We went to the clinic this morning for the first since last Friday. Mary Jo's WBC was up to 6.6 and her platelet level was 115. Her potassium and magnesium were maintaining their previous levels without help. Doctor Chin and her nurse practitioner did not seemed to be concerned. Since everything has been going so well with Mary Jo, Dr. Chin is going to release her on Day+25, Friday, May 25th, rather D+30, Wednesday June 5th, as planned.
After the meetings in the clinic, they sent Mary Jo to the cardiovascular clinic for another EKG before we leave. Mary Jo is going to go through her primary care doctor to get an appointment set up with a cardiologist back in Louisville. She had the option of seeing a cardiologist here. But, then we would have to come back to Nashville for follow up visits.
Mary Jo has an appointment on Friday at 8 am to have the trifusion catheter removed. After that, we will have a final meeting with Doctor Chin, the nurse practitoner, and Mary Jo will be released. Her next appointment in the clinic will be around her Day+100 on Monday, August 19th. When we come back then, Mary Jo will meet with Doctor Nishitha Reddy, have a PET Scan, and have a pulmonary function test. Doctor Reddy is the first doctor that we met with at Vanderbilt back in December.
Doctor Chin gave Mary Jo three things to watch out for over the next few months until her next appointment: 1) If she has need for any blood products, to make sure that they have been irradiated before they are infused, 2) To make sure that she continues to take Valtrex for a year to keep her from getting shingles, and 3) He warned her, if she got a dry cough, shortness of breath, or a low grade fever to call her oncologist immediately. It could be an infection caused by the toxicity of the BCNU, the last chemo, that she took before her transplant.
Our 30 day lease on the apartment ran out yesterday. So, we had to extend through Friday. We will actually be leaving Nashville for home on Saturday morning. Mary Jo's nephew, Billy, who has CLL, has an appointment down here on Friday. So, we are planning on hooking up with him, and his friend, Rita, for dinner.
The time down here has passed fairly quickly. The toughest part was when Mary Jo was in the hospital for eleven days. All the staff at the stem cell transplant center have been wonderful. But, it will be nice to be home again.
We have been calling this "Our Vanderbilt Odyssey", and it is coming to an end. But, our odyssey with this most unwelcome intruder into our lives began on October 16, 2009 when we found out that Mary Jo had Mantle Cell Lymphoma. That's when our relationships with oncologists, nurses, blood labs, PET Scans, CT Scans, needle biopsies, bone marrow biopsies and all the other things that cancer brings into people's lives began.
The odyssey took another turn after the cancer changed from an indolent calm intruder to an agressive invasive one which put an end to living any kind of normal life for us awhile. Mary Jo was admitted to the hospital on October 22nd. She was there eight days for her first of four R-CHOP chemo treatments.
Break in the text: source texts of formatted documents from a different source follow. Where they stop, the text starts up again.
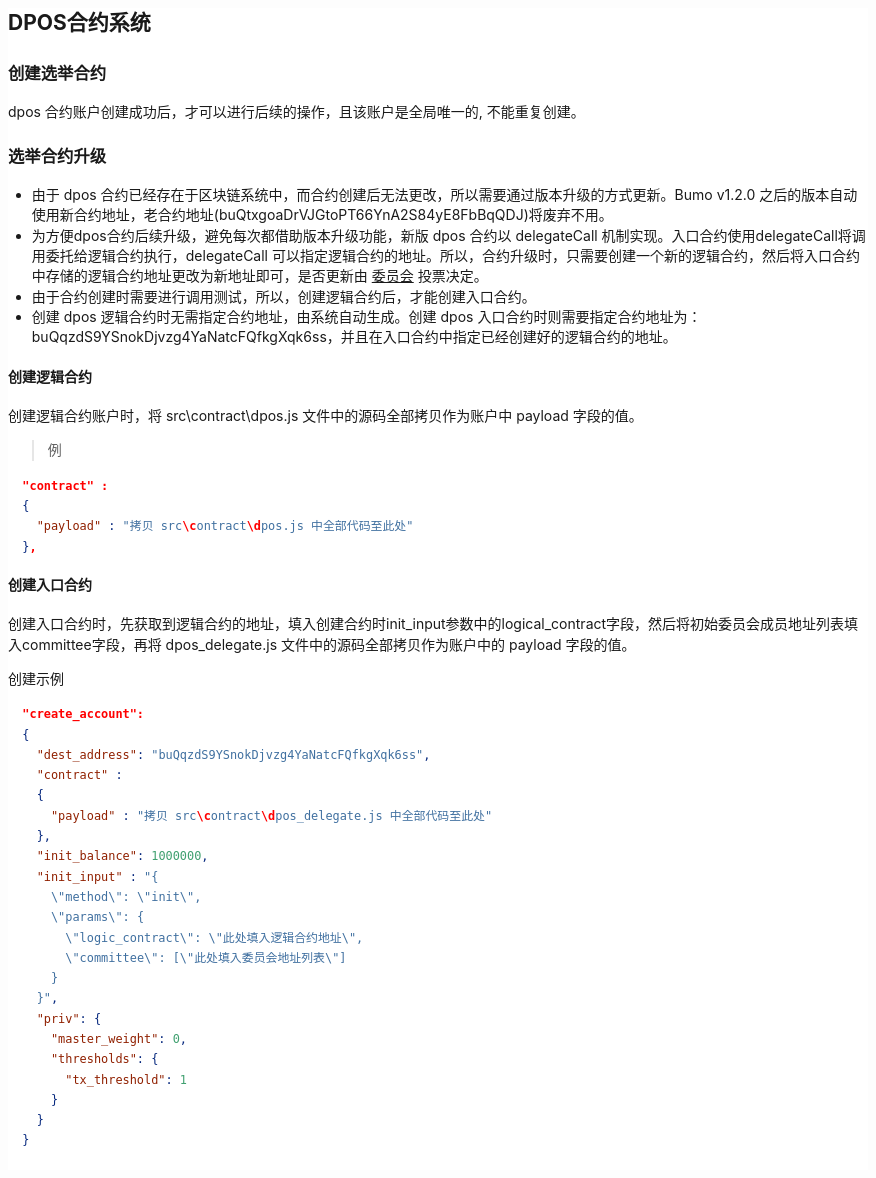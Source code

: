 

## DPOS合约系统

### 创建选举合约

dpos 合约账户创建成功后，才可以进行后续的操作，且该账户是全局唯一的, 不能重复创建。

### 选举合约升级

- 由于 dpos 合约已经存在于区块链系统中，而合约创建后无法更改，所以需要通过版本升级的方式更新。Bumo v1.2.0 之后的版本自动使用新合约地址，老合约地址(buQtxgoaDrVJGtoPT66YnA2S84yE8FbBqQDJ)将废弃不用。
- 为方便dpos合约后续升级，避免每次都借助版本升级功能，新版 dpos 合约以 delegateCall 机制实现。入口合约使用delegateCall将调用委托给逻辑合约执行，delegateCall 可以指定逻辑合约的地址。所以，合约升级时，只需要创建一个新的逻辑合约，然后将入口合约中存储的逻辑合约地址更改为新地址即可，是否更新由 [委员会](#委员会) 投票决定。
- 由于合约创建时需要进行调用测试，所以，创建逻辑合约后，才能创建入口合约。
- 创建 dpos 逻辑合约时无需指定合约地址，由系统自动生成。创建 dpos 入口合约时则需要指定合约地址为：buQqzdS9YSnokDjvzg4YaNatcFQfkgXqk6ss，并且在入口合约中指定已经创建好的逻辑合约的地址。

#### 创建逻辑合约

创建逻辑合约账户时，将 src\contract\dpos.js 文件中的源码全部拷贝作为账户中 payload 字段的值。

>例

```json
  "contract" :
  {
    "payload" : "拷贝 src\contract\dpos.js 中全部代码至此处"
  },
```

#### 创建入口合约

创建入口合约时，先获取到逻辑合约的地址，填入创建合约时init_input参数中的logical_contract字段，然后将初始委员会成员地址列表填入committee字段，再将 dpos_delegate.js 文件中的源码全部拷贝作为账户中的 payload 字段的值。

创建示例

```json
  "create_account":
  {
    "dest_address": "buQqzdS9YSnokDjvzg4YaNatcFQfkgXqk6ss",
    "contract" :
    {
      "payload" : "拷贝 src\contract\dpos_delegate.js 中全部代码至此处"
    },
    "init_balance": 1000000,
    "init_input" : "{
      \"method\": \"init\",
      \"params\": {
        \"logic_contract\": \"此处填入逻辑合约地址\",
        \"committee\": [\"此处填入委员会地址列表\"]
      }
    }",
    "priv": {
      "master_weight": 0,
      "thresholds": {
        "tx_threshold": 1
      }
    }
  }
  
```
We visited Doctor Reddy here at Vanderbilt in December, and she changed Mary Jo's last two chemo treatments to the
R-DHAP. After that, we began the preliminary meetings and tests leading to Mary Jo's autologous stem cell transplant on May 6th.
There have been 1321 days since October 16th, 2009 until today, and there have been 219 since October 22, 2012. There have been many changes, twists and turns since this odyssey began, and I am sure someday there will be more. Hopefully, way, way off in the future sometime.
Through all of these changes, twists and turns there have been a few constants that have kept us going. First of all, all of our family and friends who have strengthened us with their prayers. Our faith and trust in the Lord through whom all things are possible, and the love that Mary Jo and I have for each other.
Our hope and prayers are that these stem cells that Mary Jo was given back on May 6th will give her many, many years of remission. But we know that no matter what changes, twists and turns the future holds for us. We know that we will be able to count on those constants that I mentioned above, our family and friends, our faith, and our love for each other to carry us through.
As this part of our odyssey here at Vanderbilt ends, the strength that I have gained from sharing our story with all of you has been immeasurable. I hope that the occasional humor, aggravation, venting, along with the storytelling through laughs and tears has been worthwhile for you, and that useful information has been passed along that might help others walking the path to a stem cell transplant.
I will continue to place information on the blog from interesting articles that I stumble on about Mantle Cell Lymphoma, stem cell transplantation, and treatments for lymphoma and leukemia. I will also make occasional posts about how Mary Jo is doing through the recovery phase of our odyssey.
I don't know how I could say thank you enough for all of your thoughts and prayers. Truly, they shall never be forgotten.